# [Aim of the exercise]
Say how many lines in the records hold "processor". Nothing but the number should be given.

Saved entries
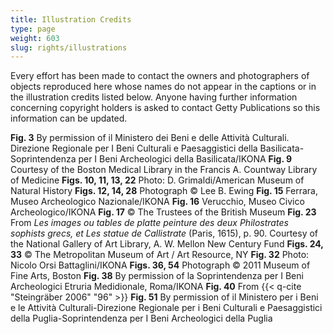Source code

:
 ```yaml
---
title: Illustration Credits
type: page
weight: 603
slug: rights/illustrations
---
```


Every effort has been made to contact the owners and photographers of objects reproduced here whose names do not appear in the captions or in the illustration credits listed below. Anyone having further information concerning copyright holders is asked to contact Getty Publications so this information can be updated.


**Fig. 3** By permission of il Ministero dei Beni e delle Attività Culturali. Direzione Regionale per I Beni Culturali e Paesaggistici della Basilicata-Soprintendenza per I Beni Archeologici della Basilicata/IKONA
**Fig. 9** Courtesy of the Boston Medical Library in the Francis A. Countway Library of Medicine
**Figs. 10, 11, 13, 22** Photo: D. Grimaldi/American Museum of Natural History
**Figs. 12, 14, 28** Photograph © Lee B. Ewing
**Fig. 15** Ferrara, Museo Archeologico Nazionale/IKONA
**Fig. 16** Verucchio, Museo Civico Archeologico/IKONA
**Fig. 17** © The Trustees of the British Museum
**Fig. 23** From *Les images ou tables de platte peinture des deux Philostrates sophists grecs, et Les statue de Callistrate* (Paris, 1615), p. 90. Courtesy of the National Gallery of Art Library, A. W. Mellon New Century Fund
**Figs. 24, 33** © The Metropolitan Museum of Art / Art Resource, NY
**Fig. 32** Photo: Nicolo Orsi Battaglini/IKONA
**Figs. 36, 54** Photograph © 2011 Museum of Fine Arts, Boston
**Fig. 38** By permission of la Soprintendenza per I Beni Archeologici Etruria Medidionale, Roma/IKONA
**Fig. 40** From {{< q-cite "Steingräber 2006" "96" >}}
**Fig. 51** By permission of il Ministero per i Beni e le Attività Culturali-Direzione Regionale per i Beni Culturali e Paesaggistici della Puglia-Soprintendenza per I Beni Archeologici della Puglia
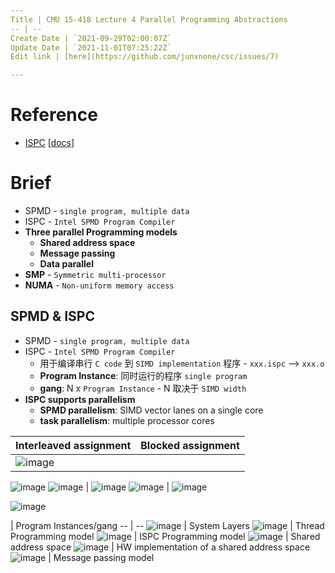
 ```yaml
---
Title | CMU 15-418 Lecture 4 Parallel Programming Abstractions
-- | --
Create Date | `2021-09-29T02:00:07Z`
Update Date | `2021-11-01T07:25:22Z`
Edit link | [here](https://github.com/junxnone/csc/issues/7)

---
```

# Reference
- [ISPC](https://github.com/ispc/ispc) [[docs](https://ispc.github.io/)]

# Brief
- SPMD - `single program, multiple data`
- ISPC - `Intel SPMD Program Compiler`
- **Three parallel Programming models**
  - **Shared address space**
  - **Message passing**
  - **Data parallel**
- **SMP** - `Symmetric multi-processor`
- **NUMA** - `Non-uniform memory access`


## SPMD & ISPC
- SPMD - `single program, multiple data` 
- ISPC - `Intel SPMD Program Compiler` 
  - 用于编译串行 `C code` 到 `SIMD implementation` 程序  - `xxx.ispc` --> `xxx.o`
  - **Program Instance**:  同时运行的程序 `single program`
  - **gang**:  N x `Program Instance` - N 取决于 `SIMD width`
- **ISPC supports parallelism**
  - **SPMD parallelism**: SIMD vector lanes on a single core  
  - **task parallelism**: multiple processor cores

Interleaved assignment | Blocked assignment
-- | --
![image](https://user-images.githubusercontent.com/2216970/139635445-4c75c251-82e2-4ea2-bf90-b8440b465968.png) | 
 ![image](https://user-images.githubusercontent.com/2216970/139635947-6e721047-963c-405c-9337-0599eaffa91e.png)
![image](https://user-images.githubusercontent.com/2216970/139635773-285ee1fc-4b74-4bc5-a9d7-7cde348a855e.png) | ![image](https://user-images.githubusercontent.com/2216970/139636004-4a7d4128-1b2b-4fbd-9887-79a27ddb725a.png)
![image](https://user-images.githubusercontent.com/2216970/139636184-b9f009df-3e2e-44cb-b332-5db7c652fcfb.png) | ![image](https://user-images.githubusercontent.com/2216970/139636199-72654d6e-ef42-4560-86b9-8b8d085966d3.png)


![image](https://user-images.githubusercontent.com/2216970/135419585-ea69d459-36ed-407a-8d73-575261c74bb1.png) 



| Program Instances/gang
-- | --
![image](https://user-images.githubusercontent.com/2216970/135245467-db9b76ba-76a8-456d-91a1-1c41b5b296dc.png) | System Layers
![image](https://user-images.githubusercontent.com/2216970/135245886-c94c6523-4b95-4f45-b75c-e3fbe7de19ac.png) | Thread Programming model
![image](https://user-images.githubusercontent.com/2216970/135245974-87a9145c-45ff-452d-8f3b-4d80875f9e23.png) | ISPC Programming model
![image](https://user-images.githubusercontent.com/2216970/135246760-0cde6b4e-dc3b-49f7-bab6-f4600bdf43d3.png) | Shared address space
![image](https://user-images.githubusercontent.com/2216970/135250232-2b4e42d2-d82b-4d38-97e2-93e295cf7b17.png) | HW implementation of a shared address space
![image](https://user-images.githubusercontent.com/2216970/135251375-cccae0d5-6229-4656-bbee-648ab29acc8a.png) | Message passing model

# [Solved problem]
2